Friday, November 24, 2017

A Harp and a Window

A Harp and a Window
"Mr. Bertram," said she, "I have tidings of my harp at last. I am assured that it is safe at Northampton; and there it has probably been these ten days, in spite of the solemn assurances we have so often received to the contrary…Henry, who is good-nature itself, has offered to fetch it in his barouche.” Mansfield Park chapter 6.

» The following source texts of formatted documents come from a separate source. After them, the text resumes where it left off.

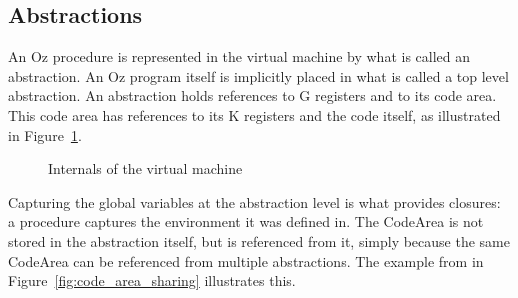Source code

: \documentclass[a4paper]{memoir}
\begin{document}
\subsection{Abstractions}\label{sec:vm:abstractions}
An Oz procedure is represented in the virtual machine by what is called an abstraction. An Oz program itself is implicitly placed in what is called a top level abstraction.
An abstraction holds references to G registers and to its code area. This code
area has references to its K registers and the code itself, as illustrated in
Figure~\ref{fig:internal_virtual_machine}.

\begin{figure}[h]
\caption{Internals of the virtual machine}
\label{fig:internal_virtual_machine}
\end{figure}
Capturing the global variables at the abstraction level is what provides
closures: a procedure captures the environment it was defined in.
The CodeArea is not stored in the abstraction itself, but is referenced from
it, simply because the same CodeArea can be referenced from multiple
abstractions. The example from \cite{CTMCPFigs} in
Figure~\ref{fig:code_area_sharing} illustrates this.
\end{document}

Event:       JASNA CWNY Jane Austen Birthday Luncheon
Speaker: Jennifer Staples on “The History of the Harp"
When:     Saturday, December 9, 2017 at 10:30 am
Where:    Monroe’s Restaurant, 3001 Monroe Avenue, Rochester, NY 14618

Our speaker and musician for the Birthday Luncheon is Jennifer Staples from Syracuse, NY. Many of you know Jennifer as an expert seamstress and producer of some of the very fine Regency period attire seen at our annual Jane Austen Ball. What may be less familiar to you is that she is also an expert on the harp.

The harp appears in most of Jane Austen’s novels. We are probably most familiar with Mary Crawford’s use of the harp to entangle Edmund Bertram.

“Miss Crawford's attractions did not lessen. The harp arrived, and rather added to her beauty, wit, and good-humour; for she played with the greatest obligingness, with an expression and taste which were peculiarly becoming, and there was something clever to be said at the close of every air….

A young woman, pretty, lively, with a harp as elegant as herself, and both placed near a window, cut down to the ground, and opening on a little lawn, surrounded by shrubs in the rich foliage of summer, was enough to catch any man's heart. The season, the scene, the air, were all favourable to tenderness and sentiment.”  Mansfield Park chapter 7.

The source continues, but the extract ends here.